*** Opening Record extracts ***

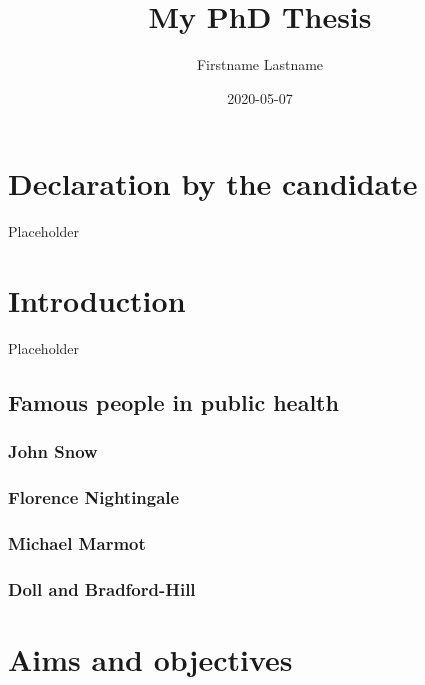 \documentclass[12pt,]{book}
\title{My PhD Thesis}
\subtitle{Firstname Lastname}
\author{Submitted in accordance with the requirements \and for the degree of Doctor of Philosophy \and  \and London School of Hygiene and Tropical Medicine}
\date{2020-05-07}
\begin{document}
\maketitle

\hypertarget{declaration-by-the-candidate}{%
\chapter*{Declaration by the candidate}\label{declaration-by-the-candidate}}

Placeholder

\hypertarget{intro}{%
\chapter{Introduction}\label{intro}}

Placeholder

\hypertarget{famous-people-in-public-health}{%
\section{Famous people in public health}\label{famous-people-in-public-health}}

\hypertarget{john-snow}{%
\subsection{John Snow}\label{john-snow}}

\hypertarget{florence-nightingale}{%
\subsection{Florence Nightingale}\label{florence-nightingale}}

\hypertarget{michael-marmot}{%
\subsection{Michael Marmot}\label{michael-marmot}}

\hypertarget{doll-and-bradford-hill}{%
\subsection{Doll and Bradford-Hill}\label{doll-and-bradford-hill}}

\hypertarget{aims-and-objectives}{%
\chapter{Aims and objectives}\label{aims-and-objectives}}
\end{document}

*** Closing Record extracts ***
*** Opening Record extracts ***

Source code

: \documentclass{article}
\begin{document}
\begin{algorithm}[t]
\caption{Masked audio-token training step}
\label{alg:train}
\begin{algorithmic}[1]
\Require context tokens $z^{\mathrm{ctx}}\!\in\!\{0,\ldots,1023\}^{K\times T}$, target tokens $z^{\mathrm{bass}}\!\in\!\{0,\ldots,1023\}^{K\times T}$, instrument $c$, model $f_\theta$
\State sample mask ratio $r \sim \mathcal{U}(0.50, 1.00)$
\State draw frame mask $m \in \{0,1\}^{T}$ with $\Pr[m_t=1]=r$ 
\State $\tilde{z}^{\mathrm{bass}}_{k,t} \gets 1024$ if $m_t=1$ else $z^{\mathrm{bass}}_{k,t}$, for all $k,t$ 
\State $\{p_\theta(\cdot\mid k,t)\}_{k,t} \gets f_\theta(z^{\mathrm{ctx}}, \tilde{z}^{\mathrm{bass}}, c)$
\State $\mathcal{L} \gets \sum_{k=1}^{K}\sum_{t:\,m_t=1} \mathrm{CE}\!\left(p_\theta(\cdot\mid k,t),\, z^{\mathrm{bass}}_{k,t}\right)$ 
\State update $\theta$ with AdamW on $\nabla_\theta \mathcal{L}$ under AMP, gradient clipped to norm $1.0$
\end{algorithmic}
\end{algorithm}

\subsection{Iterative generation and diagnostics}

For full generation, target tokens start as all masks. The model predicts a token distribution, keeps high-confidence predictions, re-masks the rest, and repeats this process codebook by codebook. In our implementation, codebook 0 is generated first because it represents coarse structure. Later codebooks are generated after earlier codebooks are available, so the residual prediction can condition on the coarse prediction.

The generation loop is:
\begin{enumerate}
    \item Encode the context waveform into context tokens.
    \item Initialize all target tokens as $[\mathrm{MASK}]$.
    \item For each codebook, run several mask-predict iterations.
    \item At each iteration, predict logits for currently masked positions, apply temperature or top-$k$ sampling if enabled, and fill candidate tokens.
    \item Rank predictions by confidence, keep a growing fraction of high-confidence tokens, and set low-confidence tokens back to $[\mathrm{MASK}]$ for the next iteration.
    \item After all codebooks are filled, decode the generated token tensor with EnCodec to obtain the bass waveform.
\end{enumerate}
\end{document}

*** Closing Record extracts ***

Take the stretch of lines above from the one containing "The generation loop" through the one containing "fill candidate tokens." and repeat it exactly, adding no other line.

The generation loop is:
\begin{enumerate}
    \item Encode the context waveform into context tokens.
    \item Initialize all target tokens as $[\mathrm{MASK}]$.
    \item For each codebook, run several mask-predict iterations.
    \item At each iteration, predict logits for currently masked positions, apply temperature or top-$k$ sampling if enabled, and fill candidate tokens.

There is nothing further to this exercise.